# Transformer With Load (Confusion, need clarification)

Discussion in 'Homework Help' started by jegues, Dec 17, 2011.

1. ### jegues Thread Starter Well-Known Member

Sep 13, 2010
735
43
For this question I am having some confusion for part 3).

I can't seem to get the same voltage regulation as him and I can't figure out what I'm doing wrong.

I've assumed the load to be on the leftmost portion of the HV side.

I've also assumed since we are at rated load that the current across the transformer is 1000V as per its rating.

Is there anything wrong with how I've drawn the circuit for the HV side?
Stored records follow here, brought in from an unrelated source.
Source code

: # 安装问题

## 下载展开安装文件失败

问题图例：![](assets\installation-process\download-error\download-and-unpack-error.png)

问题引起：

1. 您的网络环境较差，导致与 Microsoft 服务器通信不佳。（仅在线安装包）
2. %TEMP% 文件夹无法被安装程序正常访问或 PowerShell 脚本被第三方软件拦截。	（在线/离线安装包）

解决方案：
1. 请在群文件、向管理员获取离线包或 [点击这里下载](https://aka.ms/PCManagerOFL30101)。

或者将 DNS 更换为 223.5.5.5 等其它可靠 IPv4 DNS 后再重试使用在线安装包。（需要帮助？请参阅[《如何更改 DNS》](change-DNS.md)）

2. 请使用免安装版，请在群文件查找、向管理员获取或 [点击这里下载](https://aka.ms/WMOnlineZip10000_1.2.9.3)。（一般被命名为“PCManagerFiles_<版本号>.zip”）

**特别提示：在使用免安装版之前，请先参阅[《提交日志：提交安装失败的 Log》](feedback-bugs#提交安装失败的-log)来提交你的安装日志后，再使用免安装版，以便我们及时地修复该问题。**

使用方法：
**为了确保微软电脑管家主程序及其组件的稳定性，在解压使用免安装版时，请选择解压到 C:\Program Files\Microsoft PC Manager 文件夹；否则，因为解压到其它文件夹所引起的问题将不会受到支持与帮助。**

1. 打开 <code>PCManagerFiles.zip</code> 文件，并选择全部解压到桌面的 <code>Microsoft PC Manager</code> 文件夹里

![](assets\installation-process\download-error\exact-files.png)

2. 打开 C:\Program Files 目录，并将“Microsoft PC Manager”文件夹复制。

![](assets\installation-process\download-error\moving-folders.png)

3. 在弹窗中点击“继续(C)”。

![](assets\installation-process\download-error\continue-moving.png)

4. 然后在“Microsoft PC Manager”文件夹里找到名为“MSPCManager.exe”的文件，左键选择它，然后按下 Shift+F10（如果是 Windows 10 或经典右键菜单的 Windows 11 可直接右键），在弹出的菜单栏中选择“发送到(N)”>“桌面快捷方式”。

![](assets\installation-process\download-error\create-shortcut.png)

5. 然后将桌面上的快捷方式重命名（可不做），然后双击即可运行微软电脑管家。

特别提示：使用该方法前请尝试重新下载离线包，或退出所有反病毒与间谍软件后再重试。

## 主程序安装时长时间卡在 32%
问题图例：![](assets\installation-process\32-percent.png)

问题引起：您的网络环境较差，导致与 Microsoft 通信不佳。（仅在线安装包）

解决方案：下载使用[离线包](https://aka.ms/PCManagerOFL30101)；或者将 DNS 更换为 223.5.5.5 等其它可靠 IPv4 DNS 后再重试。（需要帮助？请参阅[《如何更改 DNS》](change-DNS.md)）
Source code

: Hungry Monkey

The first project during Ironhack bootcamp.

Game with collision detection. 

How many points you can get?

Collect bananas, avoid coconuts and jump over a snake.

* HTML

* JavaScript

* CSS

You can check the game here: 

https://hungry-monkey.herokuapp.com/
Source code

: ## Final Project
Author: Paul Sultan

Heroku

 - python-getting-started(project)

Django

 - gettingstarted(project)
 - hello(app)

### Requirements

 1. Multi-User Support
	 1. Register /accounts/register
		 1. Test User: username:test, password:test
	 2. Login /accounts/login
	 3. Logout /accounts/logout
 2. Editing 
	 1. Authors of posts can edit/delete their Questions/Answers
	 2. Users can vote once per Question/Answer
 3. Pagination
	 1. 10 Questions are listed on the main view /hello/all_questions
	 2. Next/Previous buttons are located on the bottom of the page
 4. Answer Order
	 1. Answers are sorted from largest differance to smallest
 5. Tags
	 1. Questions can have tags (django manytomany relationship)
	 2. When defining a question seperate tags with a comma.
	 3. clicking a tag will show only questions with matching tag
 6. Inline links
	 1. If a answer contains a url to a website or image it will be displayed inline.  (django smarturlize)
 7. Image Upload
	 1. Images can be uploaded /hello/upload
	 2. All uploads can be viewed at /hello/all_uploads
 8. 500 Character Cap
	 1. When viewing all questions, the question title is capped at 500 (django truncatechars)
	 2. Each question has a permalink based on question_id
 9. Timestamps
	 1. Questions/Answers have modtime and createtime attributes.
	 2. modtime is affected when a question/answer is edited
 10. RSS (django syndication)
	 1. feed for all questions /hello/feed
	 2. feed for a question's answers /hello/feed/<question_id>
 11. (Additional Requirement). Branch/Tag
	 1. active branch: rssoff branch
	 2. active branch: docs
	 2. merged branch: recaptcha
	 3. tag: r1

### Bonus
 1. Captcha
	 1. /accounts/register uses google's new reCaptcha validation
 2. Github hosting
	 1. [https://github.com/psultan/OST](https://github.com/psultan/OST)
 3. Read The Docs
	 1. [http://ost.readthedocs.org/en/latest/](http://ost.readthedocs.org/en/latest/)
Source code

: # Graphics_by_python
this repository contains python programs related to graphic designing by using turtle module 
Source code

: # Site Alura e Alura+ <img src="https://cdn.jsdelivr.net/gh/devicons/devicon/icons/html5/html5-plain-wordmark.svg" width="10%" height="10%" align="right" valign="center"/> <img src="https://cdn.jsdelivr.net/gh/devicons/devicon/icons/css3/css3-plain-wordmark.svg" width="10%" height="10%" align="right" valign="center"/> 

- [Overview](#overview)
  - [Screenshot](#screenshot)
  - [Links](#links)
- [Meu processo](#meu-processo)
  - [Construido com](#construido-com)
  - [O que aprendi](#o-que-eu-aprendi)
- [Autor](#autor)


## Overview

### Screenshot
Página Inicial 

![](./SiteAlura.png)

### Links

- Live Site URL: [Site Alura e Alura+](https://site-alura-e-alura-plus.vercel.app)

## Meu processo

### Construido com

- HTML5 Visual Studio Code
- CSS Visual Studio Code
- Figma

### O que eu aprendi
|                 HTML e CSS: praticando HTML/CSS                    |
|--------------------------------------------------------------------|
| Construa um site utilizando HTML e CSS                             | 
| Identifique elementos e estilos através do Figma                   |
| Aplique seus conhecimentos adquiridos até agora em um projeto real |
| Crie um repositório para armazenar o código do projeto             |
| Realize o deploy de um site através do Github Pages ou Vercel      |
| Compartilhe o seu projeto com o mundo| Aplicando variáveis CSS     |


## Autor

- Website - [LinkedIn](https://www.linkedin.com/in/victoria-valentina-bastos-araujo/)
Are all the voltages in the correct places?

If so, I write a KVL,

$-V_{load} -\vec{I_{2}}(R_{eq} + jX_{eq}) + 1000V = 0$

From here,

$V_{load} = 1000 -\vec{I_{2}}(R_{eq} + jX_{eq})$

This gives me,

$V_{load} = 1027$

which is different from his answer.

Note: His answer he uses different names for his voltages. It seems as though he assumes the 1000V is across the load. How does he know this? We've only been given rated current!

Is his answer incorrect? Or is mine?

If it's mine, what am I doing wrong? Is there something wrong with how I've drawn the HV side? Did I place the 1000V in the wrong spot?

I am so terribly confused, I just want to know what I'm mixing up!

Thanks again!

Tnk where are you!?!? I need to clear this up before my exam!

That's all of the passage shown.